Dieter Cöllen, 2023 (Foto: Dieter Cöllen)

Zum Tod von Dieter Cöllen (1953–2024)

Kunst, Kultur & Freizeit
06.09.2024, 12:55 Uhr
Von: Steven Ritter, KAG Altenburger Museen
Der Ruinenbaumeister

Die Altenburger Museen trauern um den Korkbildhauer Dieter Cöllen, der am 2. September 2024 völlig unerwartet in seiner Wahlheimat im südfranzösischen Périgord verstarb.

Dieter Cöllen stand dem Lindenau-Museum seit 2017 nahe, als er für eine Ausstellung über das antike Palmyra in Syrien sein Korkmodell des Baaltempels zur Verfügung gestellt hatte. Anlass für die akribische Rekonstruktion in Kork war die mutwillige Zerstörung des originalen Vorbilds durch den „Islamischen Staat“ im Syrischen Bürgerkrieg 2015 gewesen. Das maßstabsgetreue Modell wurde somit zu einem Mahnmal sinnloser Barbarei.

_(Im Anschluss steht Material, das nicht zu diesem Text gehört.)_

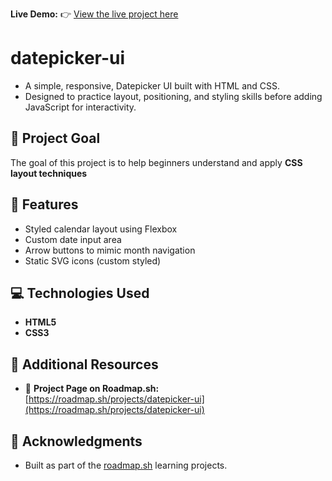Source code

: **Live Demo:** 👉 [View the live project here](https://anu-techie.github.io/datepicker-ui/)

# datepicker-ui
- A simple, responsive, Datepicker UI built with HTML and CSS.
- Designed to practice layout, positioning, and styling skills before adding JavaScript for interactivity.

## 🎯 Project Goal
The goal of this project is to help beginners understand and apply **CSS layout techniques**

## 🎯 Features
- Styled calendar layout using Flexbox
- Custom date input area
- Arrow buttons to mimic month navigation
- Static SVG icons (custom styled)

## 💻 Technologies Used
- **HTML5**
- **CSS3**

## 🔗 Additional Resources
- 📄 **Project Page on Roadmap.sh:**  
  [https://roadmap.sh/projects/datepicker-ui](https://roadmap.sh/projects/datepicker-ui)


## 🙌 Acknowledgments
- Built as part of the [roadmap.sh](https://roadmap.sh) learning projects.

Anfang der 1990er-Jahre hatte der gelernte Bauzeichner begonnen, sich mit der nahezu vergessenen Korkbildnerei (Phelloplastik) zu beschäftigen. Ihren Höhepunkt erlebte diese Kunst im 18. Jahrhundert, als die beginnende Italienbegeisterung in vielen Reisenden den Wunsch entstehen ließ, ein Stück antikes Italien über die Alpen tragen zu können. Man begann Ruinen im Kleinen nachzubilden und verwendete dafür Korkrinde, deren „Ruinenoptik“ den idealen Werkstoff bildete. Dieter Cöllen eignete sich das außergewöhnliche Kunsthandwerk bis zur Perfektion an und kann als der einzige Phelloplastiker der Moderne gelten. Für seine Modelle nahm er nur die beste Korkrinde von portugiesischen Korkeichen, die Pigmente zur naturalistischen Farbgestaltung beschaffte er sich auf seinen Reisen nach Südfrankreich aus der Natur.

Cöllens Modelle finden sich in Museen und privaten Sammlungen in der ganzen Welt. Am prominentesten ist vielleicht der Model-Room des Sir John Soane’s Museums in London, wo Cöllen eine Partie des römischen Pompejis restaurierte und ergänzte. Sein Pharos von Alexandria war in der Kunsthalle Leoben und im MUCEM in Marseille zu sehen, die Tempel von Paestum in der New Yorker Carter Burdon Gallery. Seine Cheops-Pyramide ging sogar auf Welttournee. 2022 wurde Cöllen die Ehre zuteil, im Downing College der Universität Cambridge einen Vortrag zu halten. In der historischen Bibliothek des Passauer Jesuitenkollegs sind seit November 2023 eine Vielzahl von Korkmodellen von seiner Hand zu sehen.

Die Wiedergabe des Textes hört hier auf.